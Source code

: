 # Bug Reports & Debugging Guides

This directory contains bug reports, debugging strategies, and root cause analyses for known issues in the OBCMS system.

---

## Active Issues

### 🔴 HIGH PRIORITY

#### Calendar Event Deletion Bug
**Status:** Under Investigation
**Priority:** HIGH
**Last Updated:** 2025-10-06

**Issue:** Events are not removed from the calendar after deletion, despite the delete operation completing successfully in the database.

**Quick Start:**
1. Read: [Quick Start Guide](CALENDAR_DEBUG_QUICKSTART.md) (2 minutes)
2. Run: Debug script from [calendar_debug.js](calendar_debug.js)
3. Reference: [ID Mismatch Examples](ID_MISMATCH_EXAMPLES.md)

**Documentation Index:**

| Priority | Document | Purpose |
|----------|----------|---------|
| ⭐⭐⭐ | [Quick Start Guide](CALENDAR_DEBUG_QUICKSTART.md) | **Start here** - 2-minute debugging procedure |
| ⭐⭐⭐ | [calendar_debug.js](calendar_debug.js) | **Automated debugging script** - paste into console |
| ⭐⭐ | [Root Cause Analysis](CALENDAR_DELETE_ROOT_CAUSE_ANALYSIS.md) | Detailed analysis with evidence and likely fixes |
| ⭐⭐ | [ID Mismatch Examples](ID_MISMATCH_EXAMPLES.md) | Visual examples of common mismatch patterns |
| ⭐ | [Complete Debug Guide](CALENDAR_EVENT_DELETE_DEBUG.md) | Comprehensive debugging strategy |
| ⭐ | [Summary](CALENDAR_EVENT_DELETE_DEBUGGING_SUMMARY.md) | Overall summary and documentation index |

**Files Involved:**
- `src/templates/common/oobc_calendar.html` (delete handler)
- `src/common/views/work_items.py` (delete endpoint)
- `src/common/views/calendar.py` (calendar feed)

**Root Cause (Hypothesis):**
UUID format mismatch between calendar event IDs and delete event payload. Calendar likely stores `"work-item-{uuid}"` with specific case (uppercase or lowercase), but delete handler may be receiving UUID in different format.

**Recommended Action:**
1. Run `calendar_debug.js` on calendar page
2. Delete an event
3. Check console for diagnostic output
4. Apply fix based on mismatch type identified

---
════════════════════
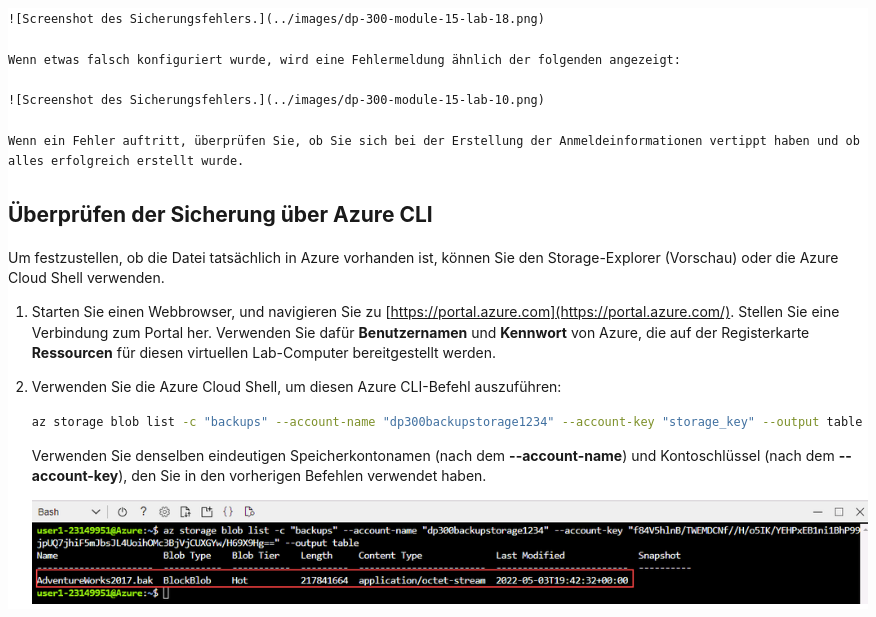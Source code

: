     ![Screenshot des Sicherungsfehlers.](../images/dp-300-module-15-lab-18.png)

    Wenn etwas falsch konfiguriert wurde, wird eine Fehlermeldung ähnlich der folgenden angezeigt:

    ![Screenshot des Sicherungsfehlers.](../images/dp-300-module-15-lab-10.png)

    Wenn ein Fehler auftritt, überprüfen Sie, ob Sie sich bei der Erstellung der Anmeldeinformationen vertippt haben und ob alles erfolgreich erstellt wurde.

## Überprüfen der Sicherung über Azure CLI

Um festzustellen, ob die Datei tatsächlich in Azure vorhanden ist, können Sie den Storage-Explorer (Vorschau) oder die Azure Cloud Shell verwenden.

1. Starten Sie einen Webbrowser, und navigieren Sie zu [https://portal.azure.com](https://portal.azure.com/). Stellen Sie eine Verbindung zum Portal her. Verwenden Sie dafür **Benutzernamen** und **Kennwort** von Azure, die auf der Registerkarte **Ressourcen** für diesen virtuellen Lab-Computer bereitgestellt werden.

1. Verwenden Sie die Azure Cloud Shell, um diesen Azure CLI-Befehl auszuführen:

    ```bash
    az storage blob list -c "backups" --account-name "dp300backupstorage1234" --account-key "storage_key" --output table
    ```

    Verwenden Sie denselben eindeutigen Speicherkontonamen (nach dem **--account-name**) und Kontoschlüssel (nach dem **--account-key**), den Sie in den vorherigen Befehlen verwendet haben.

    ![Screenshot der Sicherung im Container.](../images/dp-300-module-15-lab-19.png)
════════════════════
» **What you need to do**
Among the lines above, repeat exactly those from the line with "#### Calendar Event Deletion Bug" to the line with "in the database.", counting both ends.

» **Response area**
#### Calendar Event Deletion Bug
**Status:** Under Investigation
**Priority:** HIGH
**Last Updated:** 2025-10-06

**Issue:** Events are not removed from the calendar after deletion, despite the delete operation completing successfully in the database.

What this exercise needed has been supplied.